_Exercise description:_
The response should hold each line from the entries below where "command" is found.

_Supplied data:_
==*==
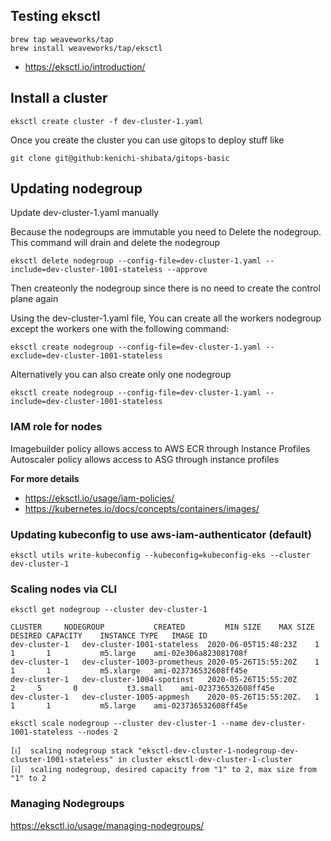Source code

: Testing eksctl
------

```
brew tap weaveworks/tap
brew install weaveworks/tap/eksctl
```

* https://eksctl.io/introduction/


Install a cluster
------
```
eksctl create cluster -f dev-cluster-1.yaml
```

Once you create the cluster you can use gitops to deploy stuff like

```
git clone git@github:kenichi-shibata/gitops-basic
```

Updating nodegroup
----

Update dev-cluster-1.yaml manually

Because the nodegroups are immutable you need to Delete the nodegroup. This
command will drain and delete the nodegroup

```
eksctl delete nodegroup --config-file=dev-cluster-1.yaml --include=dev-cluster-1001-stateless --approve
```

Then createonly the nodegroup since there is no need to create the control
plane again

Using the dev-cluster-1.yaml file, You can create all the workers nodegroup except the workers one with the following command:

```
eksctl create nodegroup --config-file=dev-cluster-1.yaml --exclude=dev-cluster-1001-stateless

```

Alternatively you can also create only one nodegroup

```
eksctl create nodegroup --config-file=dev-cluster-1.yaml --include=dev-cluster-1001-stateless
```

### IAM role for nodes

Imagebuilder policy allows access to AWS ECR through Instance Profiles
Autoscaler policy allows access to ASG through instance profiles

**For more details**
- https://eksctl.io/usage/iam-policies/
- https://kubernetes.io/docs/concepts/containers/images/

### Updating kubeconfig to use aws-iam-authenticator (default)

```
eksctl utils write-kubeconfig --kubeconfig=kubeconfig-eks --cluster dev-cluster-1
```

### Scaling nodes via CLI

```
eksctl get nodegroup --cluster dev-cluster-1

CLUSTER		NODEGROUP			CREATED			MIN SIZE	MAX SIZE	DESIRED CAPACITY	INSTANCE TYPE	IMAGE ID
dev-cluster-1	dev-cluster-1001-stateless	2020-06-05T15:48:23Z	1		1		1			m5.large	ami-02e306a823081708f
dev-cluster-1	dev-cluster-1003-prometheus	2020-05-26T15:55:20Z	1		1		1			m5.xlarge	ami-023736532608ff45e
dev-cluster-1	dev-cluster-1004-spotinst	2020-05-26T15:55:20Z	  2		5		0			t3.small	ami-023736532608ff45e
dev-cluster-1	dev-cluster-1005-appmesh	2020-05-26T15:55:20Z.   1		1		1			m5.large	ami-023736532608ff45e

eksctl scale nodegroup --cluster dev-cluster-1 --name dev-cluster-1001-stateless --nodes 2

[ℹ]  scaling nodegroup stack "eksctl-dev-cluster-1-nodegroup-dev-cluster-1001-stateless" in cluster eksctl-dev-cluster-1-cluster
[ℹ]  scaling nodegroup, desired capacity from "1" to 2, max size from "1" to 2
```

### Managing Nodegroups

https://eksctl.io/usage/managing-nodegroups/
==*==
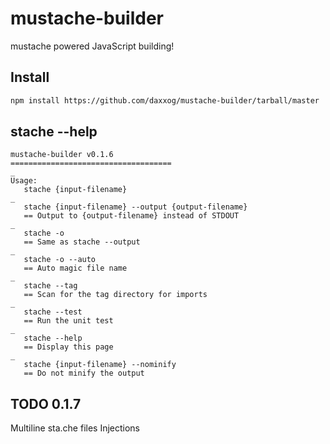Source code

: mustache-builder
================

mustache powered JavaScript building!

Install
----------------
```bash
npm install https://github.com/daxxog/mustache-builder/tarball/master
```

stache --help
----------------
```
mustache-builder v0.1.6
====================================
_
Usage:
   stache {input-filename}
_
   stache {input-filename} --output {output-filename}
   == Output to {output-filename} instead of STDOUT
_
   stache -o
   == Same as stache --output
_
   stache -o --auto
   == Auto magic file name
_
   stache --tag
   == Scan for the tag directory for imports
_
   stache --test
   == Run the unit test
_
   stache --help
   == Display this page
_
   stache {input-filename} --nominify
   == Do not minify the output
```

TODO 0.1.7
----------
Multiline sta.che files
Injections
==*==
_Answer below:_
command will drain and delete the nodegroup
Using the dev-cluster-1.yaml file, You can create all the workers nodegroup except the workers one with the following command:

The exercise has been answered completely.